→ What you should do
Starting at the line that contains "0.2 & -0.89" and ending at the line that contains "0.7 & 0.46 &", the lines below are to be given again exactly, with nothing added.

────────────────

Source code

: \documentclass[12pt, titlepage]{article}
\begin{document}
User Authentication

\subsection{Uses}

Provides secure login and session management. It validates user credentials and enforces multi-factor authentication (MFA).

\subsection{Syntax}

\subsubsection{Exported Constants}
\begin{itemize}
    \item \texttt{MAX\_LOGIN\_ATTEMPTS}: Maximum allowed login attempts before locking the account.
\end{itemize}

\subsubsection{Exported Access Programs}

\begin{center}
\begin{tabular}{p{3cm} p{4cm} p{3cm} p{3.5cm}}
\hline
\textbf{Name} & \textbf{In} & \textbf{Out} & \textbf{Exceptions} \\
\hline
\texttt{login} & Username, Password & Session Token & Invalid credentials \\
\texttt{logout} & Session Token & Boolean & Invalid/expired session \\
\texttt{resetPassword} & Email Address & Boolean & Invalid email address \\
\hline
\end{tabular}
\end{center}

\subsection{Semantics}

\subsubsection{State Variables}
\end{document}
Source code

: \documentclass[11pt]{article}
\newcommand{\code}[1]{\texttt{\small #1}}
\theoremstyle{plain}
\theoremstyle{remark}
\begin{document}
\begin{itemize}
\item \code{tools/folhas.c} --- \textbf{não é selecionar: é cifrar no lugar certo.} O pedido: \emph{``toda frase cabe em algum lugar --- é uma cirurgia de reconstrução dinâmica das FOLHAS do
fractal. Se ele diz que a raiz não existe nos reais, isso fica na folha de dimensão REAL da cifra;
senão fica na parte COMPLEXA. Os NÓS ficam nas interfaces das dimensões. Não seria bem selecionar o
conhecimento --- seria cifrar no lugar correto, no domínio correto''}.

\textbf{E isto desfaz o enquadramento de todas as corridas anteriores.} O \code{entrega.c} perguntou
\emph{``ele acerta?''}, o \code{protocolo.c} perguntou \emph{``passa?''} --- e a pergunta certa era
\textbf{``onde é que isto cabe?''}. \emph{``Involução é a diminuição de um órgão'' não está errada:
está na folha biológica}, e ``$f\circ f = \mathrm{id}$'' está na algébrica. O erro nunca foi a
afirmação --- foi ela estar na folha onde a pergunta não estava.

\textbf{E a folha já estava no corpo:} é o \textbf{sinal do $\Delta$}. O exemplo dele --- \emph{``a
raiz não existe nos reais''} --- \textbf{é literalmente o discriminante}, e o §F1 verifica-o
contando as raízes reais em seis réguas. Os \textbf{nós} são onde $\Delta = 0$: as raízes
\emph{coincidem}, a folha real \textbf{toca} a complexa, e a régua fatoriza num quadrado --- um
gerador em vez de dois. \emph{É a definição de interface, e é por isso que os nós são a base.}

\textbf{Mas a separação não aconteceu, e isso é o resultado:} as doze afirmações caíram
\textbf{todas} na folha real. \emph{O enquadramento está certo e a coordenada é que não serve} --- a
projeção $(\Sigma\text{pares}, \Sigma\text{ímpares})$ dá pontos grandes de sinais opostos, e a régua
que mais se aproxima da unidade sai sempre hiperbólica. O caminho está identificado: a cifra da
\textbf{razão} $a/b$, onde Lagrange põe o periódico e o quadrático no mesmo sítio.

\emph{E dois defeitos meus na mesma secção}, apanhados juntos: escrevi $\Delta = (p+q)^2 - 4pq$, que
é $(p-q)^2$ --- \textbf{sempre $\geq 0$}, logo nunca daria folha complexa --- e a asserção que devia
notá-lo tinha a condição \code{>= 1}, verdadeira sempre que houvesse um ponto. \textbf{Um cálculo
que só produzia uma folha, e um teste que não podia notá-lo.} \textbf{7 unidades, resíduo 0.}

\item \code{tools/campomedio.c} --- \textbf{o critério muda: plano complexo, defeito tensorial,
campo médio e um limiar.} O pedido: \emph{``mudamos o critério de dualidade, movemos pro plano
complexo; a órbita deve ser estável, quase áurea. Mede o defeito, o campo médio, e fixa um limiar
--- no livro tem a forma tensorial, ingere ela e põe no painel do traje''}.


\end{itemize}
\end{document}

────────────────

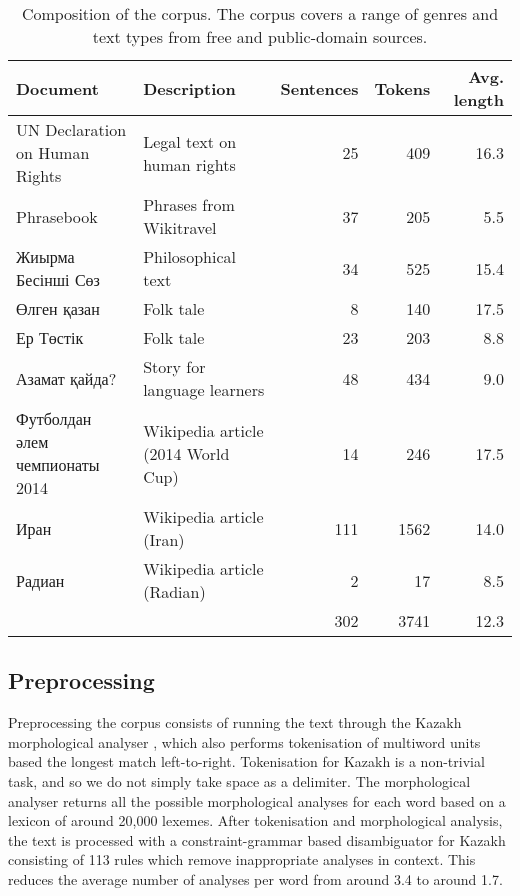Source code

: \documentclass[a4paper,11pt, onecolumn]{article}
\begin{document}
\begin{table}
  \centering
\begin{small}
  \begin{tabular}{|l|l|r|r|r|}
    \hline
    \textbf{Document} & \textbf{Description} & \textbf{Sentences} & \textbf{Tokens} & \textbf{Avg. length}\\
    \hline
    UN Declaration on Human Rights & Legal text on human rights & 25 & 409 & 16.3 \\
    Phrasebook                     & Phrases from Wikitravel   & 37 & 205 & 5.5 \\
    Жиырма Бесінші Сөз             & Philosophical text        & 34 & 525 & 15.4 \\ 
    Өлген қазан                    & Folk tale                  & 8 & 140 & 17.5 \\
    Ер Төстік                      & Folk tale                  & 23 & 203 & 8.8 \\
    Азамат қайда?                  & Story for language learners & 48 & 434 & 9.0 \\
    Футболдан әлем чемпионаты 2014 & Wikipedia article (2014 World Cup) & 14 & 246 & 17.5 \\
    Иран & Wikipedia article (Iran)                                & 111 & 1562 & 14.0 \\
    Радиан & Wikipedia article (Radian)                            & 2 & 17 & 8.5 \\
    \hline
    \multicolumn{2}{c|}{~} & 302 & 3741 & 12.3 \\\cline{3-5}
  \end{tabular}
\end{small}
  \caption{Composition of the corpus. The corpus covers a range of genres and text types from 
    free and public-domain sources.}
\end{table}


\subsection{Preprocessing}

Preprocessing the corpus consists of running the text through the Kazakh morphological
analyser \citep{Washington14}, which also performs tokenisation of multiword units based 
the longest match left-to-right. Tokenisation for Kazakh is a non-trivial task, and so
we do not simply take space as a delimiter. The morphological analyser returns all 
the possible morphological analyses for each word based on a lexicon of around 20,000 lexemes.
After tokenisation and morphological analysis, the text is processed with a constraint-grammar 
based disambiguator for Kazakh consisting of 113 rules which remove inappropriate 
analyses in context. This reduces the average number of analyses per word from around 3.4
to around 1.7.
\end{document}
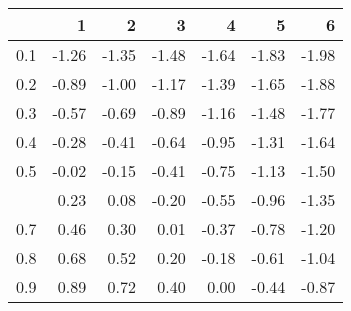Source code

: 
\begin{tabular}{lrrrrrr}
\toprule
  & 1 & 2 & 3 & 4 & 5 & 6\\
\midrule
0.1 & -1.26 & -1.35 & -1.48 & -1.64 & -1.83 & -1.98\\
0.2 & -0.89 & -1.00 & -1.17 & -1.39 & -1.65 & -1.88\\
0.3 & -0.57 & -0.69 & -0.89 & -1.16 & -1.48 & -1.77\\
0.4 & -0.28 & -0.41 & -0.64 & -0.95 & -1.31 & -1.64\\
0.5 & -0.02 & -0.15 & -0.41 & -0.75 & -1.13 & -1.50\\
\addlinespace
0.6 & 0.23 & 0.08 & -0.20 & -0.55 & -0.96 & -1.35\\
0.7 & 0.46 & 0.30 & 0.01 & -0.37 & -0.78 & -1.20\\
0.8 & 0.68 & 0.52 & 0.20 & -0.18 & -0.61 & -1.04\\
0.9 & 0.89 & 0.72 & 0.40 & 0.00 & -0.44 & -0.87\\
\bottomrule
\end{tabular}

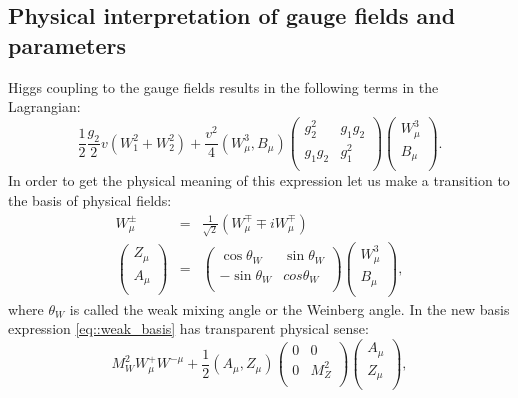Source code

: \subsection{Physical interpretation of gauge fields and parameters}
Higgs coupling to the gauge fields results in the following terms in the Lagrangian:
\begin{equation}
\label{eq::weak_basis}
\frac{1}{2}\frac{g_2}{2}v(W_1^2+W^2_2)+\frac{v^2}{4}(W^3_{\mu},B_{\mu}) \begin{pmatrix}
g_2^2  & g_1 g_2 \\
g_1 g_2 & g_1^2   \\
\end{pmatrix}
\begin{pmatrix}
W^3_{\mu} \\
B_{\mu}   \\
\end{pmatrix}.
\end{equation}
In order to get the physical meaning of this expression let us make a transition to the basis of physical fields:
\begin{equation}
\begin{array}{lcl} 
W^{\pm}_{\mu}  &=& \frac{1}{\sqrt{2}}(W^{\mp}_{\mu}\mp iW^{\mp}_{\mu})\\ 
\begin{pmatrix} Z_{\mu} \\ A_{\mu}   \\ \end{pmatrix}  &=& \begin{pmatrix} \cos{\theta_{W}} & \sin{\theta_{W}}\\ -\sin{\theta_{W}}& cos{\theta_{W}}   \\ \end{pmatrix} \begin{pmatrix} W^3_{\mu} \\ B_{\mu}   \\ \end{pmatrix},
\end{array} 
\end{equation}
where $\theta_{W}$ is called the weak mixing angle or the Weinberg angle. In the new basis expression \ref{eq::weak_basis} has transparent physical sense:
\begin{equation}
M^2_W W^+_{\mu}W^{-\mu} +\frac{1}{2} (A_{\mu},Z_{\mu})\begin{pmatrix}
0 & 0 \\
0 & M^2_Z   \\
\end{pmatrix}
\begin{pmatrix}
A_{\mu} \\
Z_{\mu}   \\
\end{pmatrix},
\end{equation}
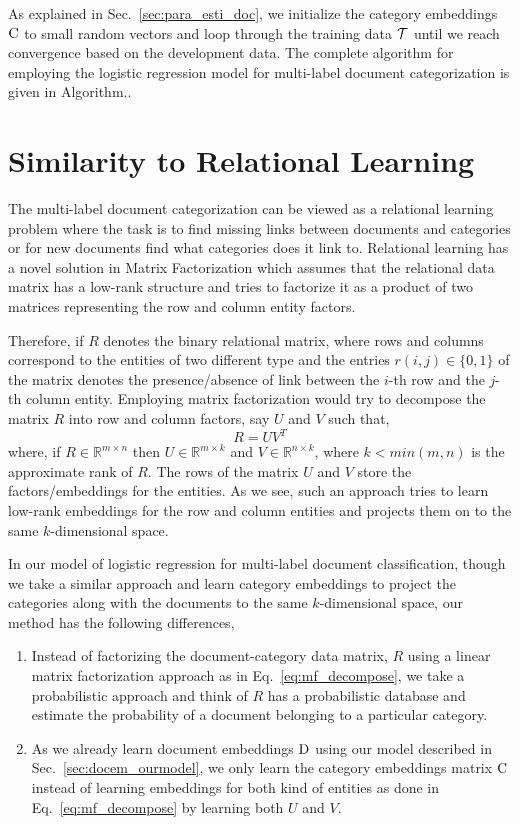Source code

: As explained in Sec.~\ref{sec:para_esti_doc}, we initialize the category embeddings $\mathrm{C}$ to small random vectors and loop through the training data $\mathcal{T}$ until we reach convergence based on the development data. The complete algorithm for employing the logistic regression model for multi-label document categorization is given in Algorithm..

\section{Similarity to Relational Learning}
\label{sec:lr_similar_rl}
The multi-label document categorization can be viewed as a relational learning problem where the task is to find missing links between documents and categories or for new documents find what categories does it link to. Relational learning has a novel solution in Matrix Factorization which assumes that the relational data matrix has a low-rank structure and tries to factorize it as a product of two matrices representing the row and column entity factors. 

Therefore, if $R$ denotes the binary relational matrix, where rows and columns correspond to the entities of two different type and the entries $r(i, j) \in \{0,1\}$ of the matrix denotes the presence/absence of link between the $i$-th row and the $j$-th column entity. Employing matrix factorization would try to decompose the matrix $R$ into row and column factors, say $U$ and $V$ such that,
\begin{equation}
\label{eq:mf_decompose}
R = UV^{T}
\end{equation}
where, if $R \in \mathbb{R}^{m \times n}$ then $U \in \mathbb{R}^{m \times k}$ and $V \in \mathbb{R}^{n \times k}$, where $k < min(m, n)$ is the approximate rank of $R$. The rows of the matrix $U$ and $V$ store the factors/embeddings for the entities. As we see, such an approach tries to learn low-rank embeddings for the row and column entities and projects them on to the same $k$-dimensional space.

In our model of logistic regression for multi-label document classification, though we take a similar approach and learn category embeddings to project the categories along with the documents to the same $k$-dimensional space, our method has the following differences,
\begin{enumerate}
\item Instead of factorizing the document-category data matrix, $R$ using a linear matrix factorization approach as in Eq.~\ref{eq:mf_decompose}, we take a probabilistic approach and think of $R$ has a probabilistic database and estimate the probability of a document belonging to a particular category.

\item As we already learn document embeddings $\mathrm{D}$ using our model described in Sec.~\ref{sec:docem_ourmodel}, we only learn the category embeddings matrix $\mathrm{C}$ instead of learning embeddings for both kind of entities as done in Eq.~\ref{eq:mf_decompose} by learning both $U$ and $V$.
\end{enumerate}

────────────────

→ Solution below
0.2 & -0.89 & -1.00 & -1.17 & -1.39 & -1.65 & -1.88\\
0.3 & -0.57 & -0.69 & -0.89 & -1.16 & -1.48 & -1.77\\
0.4 & -0.28 & -0.41 & -0.64 & -0.95 & -1.31 & -1.64\\
0.5 & -0.02 & -0.15 & -0.41 & -0.75 & -1.13 & -1.50\\
\addlinespace
0.6 & 0.23 & 0.08 & -0.20 & -0.55 & -0.96 & -1.35\\
0.7 & 0.46 & 0.30 & 0.01 & -0.37 & -0.78 & -1.20\\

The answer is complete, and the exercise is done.